C’est de plus en plus difficile. Barcelone possède une très forte puissance symbolique. Manuel Vazquez Montalban l’a lui-même défini un jour comme l’armée démilitarisée de Catalogne. Cette dimension a pris de plus en plus d’espace dans l’idéologie collective et, aujourd’hui, il est compliqué de parler du FC Barcelone sans parler de nationalisme. Pour dire les choses clairement, un personnage comme Guardiola, grâce à ses exploits sportifs, est devenu une référence de la catalanité (sic) avant même d’être une référence sportive. La dimension nationaliste du club est en permanence mêlée à la dimension sportive. Le Real Madrid, lui, est un synonyme de l’Espagne. Il a toujours eu une dimension plus internationale. Fondamentalement parce qu’il s’est présenté au monde en gagnant les cinq premières coupes d’Europe de l’Histoire et composé de joueurs comme Kopa, Puskas, Di Stefano, Rial, Santamaria. Ces gens venaient de différentes parties du monde et, d’une certaine façon, ont généré une vocation plus internationale. Le Real n’a jamais eu d’identification politique claire. Il a dû donner un sens à son existence au travers des résultats sportifs. Sa grandeur n’est jamais venue de sa représentativité mais plutôt de sa propre histoire. Évidemment, la construction de l’histoire est plus facile à faire grâce à de bons résultats. De là, il s’est converti en une espèce de citadelle. Pendant des années, l’identité du Barça a surtout été réactive dans la mesure où plus elle s’affrontait au Real Madrid, plus elle grandissait. Je l’ai vu depuis que je suis arrivé en Espagne il y a 36 ans. Cette identité a toujours eu quelque chose à voir avec le nationalisme et une réaction au centralisme que représentait le Real Madrid. Le Real Madrid est donc entré en politique malgré lui…

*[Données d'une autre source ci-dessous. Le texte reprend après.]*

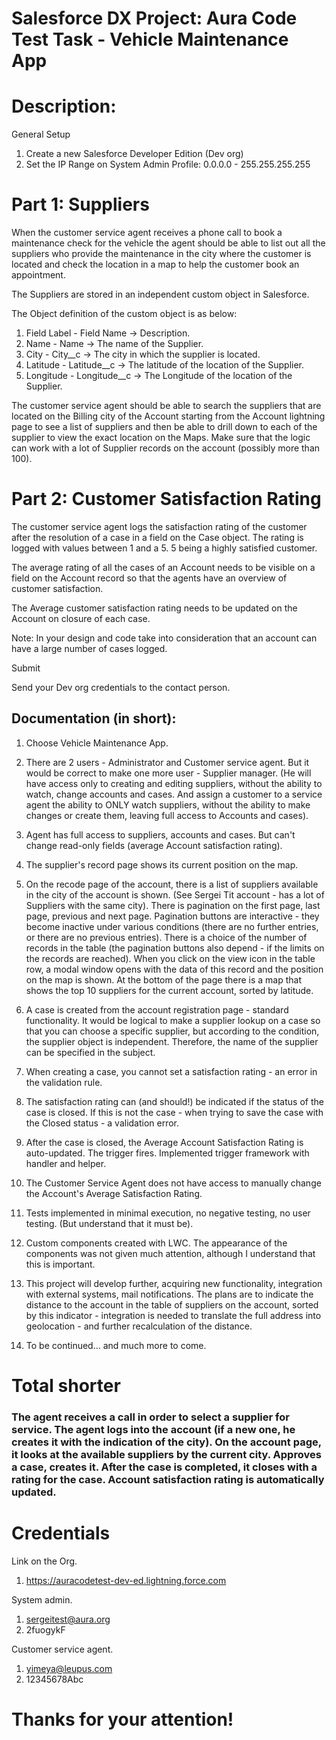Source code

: # Salesforce DX Project: Aura Code Test Task - Vehicle Maintenance App

# Description:
General Setup
1. Create a new Salesforce Developer Edition (Dev org)
2. Set the IP Range on System Admin Profile: 0.0.0.0 - 255.255.255.255
# Part 1: Suppliers

When the customer service agent receives a phone call to book a maintenance check for the vehicle the agent should be able to list out all the suppliers who provide the maintenance in the city where the customer is located and check the location in a map to help the customer book an appointment.

The Suppliers are stored in an independent custom object in Salesforce.

The Object definition of the custom object is as below:
1. Field Label - Field Name -> Description.
2. Name - Name -> The name of the Supplier.
3. City - City__c -> The city in which the supplier is located.
4. Latitude - Latitude__c -> The latitude of the location of the Supplier.
5. Longitude - Longitude__c -> The Longitude of the location of the Supplier.


The customer service agent should be able to search the suppliers that are located on the Billing city of the Account starting from the Account lightning page to see a list of suppliers and then be able to drill down to each of the supplier to view the exact location on the Maps.
Make sure that the logic can work with a lot of Supplier records on the account (possibly more than 100).

# Part 2: Customer Satisfaction Rating

The customer service agent logs the satisfaction rating of the customer after the resolution of a case in a field on the Case object. The rating is logged with values between 1 and a 5. 5 being a highly satisfied customer.

The average rating of all the cases of an Account needs to be visible on a field on the Account record so that the agents have an overview of customer satisfaction.

The Average customer satisfaction rating needs to be updated on the Account on closure of each case.

Note: In your design and code take into consideration that an account can have a large number of cases logged.

Submit

Send your Dev org credentials to the contact person.

## Documentation (in short):
1. Choose Vehicle Maintenance App.
2. There are 2 users - Administrator and Customer service agent. But it would be correct to make one more user - Supplier manager. 
(He will have access only to creating and editing suppliers, without the ability to watch, change accounts and cases. 
And assign a customer to a service agent the ability to ONLY watch suppliers, without the ability to make changes or create them, leaving full access to Accounts and cases). 
3. Agent has full access to suppliers, accounts and cases. But can't change read-only fields (average Account satisfaction rating).
4. The supplier's record page shows its current position on the map.
5. On the recode page of the account, there is a list of suppliers available in the city of the account is shown. (See Sergei Tit account - has a lot of Suppliers with the same city).
There is pagination on the first page, last page, previous and next page. 
Pagination buttons are interactive - they become inactive under various conditions (there are no further entries, or there are no previous entries).
There is a choice of the number of records in the table (the pagination buttons also depend - if the limits on the records are reached).
When you click on the view icon in the table row, a modal window opens with the data of this record and the position on the map is shown. 
At the bottom of the page there is a map that shows the top 10 suppliers for the current account, sorted by latitude.
6. A case is created from the account registration page - standard functionality. 
It would be logical to make a supplier lookup on a case so that you can choose a specific supplier, but according to the condition, the supplier object is independent. 
Therefore, the name of the supplier can be specified in the subject.
7. When creating a case, you cannot set a satisfaction rating - an error in the validation rule.
8. The satisfaction rating can (and should!) be indicated if the status of the case is closed.
If this is not the case - when trying to save the case with the Closed status - a validation error.
9. After the case is closed, the Average Account Satisfaction Rating is auto-updated. The trigger fires. Implemented trigger framework with handler and helper.
10. The Customer Service Agent does not have access to manually change the Account's Average Satisfaction Rating.
11. Tests implemented in minimal execution, no negative testing, no user testing. (But understand that it must be).
12. Custom components created with LWC. The appearance of the components was not given much attention, although I understand that this is important.

13. This project will develop further, acquiring new functionality, integration with external systems, mail notifications. 
The plans are to indicate the distance to the account in the table of suppliers on the account, sorted by this indicator - integration is needed to translate the full address into geolocation - and further recalculation of the distance.
14. To be continued... and much more to come.


# Total shorter
### The agent receives a call in order to select a supplier for service. The agent logs into the account (if a new one, he creates it with the indication of the city). On the account page, it looks at the available suppliers by the current city. Approves a case, creates it. After the case is completed, it closes with a rating for the case. Account satisfaction rating is automatically updated.


# Credentials

Link on the Org.
1. https://auracodetest-dev-ed.lightning.force.com

System admin.
1. sergeitest@aura.org
2. 2fuogykF

Customer service agent.
1. yimeya@leupus.com
2. 12345678Abc


# Thanks for your attention!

Oui à force d'y être poussé, il a fini par y entrer. La légende que le Real Madrid serait l’équipe qui représentait le franquisme est très facile à démentir. Durant les quatorze premières années du franquisme, le Real Madrid n’a pas gagné un seul titre de Liga. Ensuite il a gagné cinq coupes d’Europe d’affilée quand en Europe, Franco n’était rien ni personne. C’est lorsque la place du Real Madrid prend des proportions gigantesques, que le gouvernement a fait quelques efforts pour s’approprier les triomphes et changer le Real Madrid en une espèce d’ambassadeur. Mais le Real Madrid ne doit pas au franquisme tout ce que les préjugés disent qu’il lui doit. Il y a une forme de paradoxe en Espagne actuellement. D’un côté, la sélection est imbibée de l’influence du jeu catalan avec 8 joueurs champions du monde formés à la Masia ; de l’autre, le Barça semble de plus en plus vouloir s’éloigner de l’Espagne.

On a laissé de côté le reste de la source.